The geopolitical landscape has also changed significantly due to the Russia-Ukraine war.
As a result of this the Five Eyes intelligence alliance, of which Australia is a member, has warned its countries to expect more attacks on critical infrastructure.
Mr Refiti said if a sustained attack were to happen to Woolworths, Coles, AACo or Goodman Fielder it could cause food shortages.
"It's an attractive target for a nation-state or a cyber criminal group that's aligned to a nation state," Mr Refiti said.
"The reason I think agriculture, food and beverage, meat processing is most at risk is because compared to the other sectors like power, water and financial services, it is pretty immature from a cyber perspective.
"Now we believe they will be a tool used by the Russian government for cyber warfare against its enemies or countries that have supported sanctions and supplied weapons to Ukraine."
Securing infrastructure and improving cyber maturity
The risks posed to the agricultural industry is also being examined in a two-year research partnership between King Abdulaziz University in Saudi Arabia, Aix-Marseille University in France and Flinders University in South Australia.
The researchers' recently published an article titled, Cyber-security threats and side-channel attacks for digital agriculture, in the journal Sensors.
When it comes to the use of digital agriculture, this can be broken down into four layers.
- Sensing/actuation layer - where sensors are used to monitor plants or environmental conditions, and can perform specific operations.

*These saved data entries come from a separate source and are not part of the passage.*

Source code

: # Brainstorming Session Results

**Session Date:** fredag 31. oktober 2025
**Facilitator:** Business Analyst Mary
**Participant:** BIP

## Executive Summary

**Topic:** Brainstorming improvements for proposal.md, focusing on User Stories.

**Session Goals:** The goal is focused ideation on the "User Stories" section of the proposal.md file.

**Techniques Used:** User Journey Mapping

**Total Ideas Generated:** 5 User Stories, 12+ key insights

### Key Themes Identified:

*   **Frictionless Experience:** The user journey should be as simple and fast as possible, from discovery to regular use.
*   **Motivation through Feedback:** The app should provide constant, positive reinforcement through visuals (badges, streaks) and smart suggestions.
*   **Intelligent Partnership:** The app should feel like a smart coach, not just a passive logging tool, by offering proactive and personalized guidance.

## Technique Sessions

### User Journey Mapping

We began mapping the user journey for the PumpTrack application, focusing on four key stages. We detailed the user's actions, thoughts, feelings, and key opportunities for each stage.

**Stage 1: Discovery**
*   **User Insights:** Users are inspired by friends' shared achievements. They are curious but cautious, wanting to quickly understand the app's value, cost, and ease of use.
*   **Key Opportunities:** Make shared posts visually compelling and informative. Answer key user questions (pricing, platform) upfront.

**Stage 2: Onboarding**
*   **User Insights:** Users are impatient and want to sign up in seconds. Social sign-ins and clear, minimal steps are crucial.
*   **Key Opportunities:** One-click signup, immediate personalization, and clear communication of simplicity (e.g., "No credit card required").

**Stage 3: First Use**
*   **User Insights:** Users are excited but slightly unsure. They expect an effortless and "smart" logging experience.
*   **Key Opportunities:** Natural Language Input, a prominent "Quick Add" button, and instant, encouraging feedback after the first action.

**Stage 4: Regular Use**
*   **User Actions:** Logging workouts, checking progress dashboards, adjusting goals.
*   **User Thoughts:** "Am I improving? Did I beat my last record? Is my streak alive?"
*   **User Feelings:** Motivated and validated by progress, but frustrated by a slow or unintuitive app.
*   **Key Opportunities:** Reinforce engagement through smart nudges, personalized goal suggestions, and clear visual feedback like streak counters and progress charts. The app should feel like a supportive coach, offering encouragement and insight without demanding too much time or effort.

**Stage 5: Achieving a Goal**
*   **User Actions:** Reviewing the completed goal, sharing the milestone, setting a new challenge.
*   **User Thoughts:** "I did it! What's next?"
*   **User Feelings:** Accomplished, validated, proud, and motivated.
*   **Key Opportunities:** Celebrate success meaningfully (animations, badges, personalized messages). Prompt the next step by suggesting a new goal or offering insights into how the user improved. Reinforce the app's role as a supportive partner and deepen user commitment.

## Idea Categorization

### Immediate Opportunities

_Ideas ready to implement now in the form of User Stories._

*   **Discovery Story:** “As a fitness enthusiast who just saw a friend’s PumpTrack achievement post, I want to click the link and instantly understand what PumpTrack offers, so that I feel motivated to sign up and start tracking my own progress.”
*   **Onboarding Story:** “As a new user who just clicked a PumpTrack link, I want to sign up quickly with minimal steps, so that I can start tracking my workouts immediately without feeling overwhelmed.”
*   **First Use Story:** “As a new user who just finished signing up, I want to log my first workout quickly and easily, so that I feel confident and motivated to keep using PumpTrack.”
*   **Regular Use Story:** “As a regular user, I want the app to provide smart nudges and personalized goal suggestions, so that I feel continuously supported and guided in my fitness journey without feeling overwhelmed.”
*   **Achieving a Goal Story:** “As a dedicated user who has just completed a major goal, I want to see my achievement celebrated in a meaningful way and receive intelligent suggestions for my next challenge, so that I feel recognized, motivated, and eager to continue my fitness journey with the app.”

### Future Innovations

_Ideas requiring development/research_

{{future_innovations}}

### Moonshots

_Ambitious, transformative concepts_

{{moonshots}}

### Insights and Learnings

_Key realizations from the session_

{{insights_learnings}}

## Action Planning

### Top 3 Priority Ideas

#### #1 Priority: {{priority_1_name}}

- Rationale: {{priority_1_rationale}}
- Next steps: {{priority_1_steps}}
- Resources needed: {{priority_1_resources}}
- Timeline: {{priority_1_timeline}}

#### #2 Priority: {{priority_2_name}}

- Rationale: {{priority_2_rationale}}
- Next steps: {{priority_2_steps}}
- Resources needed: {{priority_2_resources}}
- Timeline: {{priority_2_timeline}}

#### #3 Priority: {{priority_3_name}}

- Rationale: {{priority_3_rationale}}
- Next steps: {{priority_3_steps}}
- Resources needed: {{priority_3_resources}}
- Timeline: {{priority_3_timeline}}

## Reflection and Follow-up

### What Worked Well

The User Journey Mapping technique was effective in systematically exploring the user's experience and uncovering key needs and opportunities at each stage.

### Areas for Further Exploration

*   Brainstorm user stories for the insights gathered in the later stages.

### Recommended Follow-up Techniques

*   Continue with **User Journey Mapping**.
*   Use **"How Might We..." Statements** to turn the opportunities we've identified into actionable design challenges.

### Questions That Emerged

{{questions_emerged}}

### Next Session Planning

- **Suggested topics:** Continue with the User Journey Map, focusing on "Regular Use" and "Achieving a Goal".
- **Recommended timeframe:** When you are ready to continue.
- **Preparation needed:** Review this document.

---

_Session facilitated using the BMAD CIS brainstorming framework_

- Gateway layer - the gateways between these sensors and the internet, which are typically a form of wireless communication.
- Storage/processing layer - Where the data collected from these devices is stored and processed, such as in the cloud.

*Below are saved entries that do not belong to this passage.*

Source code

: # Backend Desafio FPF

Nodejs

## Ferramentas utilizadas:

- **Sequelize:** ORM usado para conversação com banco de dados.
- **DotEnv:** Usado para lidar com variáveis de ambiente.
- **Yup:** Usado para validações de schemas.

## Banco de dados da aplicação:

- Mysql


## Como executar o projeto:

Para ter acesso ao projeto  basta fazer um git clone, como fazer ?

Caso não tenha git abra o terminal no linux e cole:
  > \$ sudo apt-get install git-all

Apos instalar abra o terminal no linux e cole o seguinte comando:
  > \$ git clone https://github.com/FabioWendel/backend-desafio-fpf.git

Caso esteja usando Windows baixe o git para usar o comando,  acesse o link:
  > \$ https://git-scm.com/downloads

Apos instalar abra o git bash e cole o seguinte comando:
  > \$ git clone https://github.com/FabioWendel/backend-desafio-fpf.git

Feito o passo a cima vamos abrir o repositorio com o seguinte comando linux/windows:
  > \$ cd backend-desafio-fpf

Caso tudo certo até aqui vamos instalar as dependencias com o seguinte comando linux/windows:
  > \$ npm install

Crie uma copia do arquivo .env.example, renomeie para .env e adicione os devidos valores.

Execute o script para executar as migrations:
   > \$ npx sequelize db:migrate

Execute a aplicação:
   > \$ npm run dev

- Application/user layer - where the user can control the sensors, see analytics extracted from the data and take action.
Flinders University senior lecturer in cyber security and networking Dr Saeed Rehman said these four layers increased the attack surface and there were potential vulnerabilities for each of them.
Dr Rehman said the research project was specifically looking into side-channel attacks, which is the leaking of the cryptographic key used for encrypting data.
"Typically in the information network we are encrypting the data and that encryption is the scrambling of plain text into ciphertext," he said.
"Those encryptions are applied to some hardware and that hardware if it's being accessed it can reveal the key for the encryption.
"If you have the encryption key, then whatever text has been encrypted is very easy to decrypt."
Dr Rehman said this hardware was pretty secure in devices like smartphones, however in agriculture this data was often not secure and could be easily compromised.
"What we have found out historically is there are different threat actors and they have different motivations," he said.
"Research shows farmers' networking equipment can be very easily physically accessible and there's often no incident response plan."
Dr Rehman and Mr Refiti agreed it was important to continue creating awareness as most attacks occur as a result of human error.
Improving cyber maturity - in people, processes and technologies - was the next stage of the process to protect an organisation and its assets from cyber attack.
"Almost 100 per cent of attacks on critical infrastructure originate by a user clicking on a link, downloading something, or opening an attachment they aren't meant to," Mr Refiti said.
"Almost 100pc of the time it will come in via the corporate IT - so your standard user in the corporate environment - and then the attacker will be able to get in and spread all the way down to plant, manufacturing, substations etc."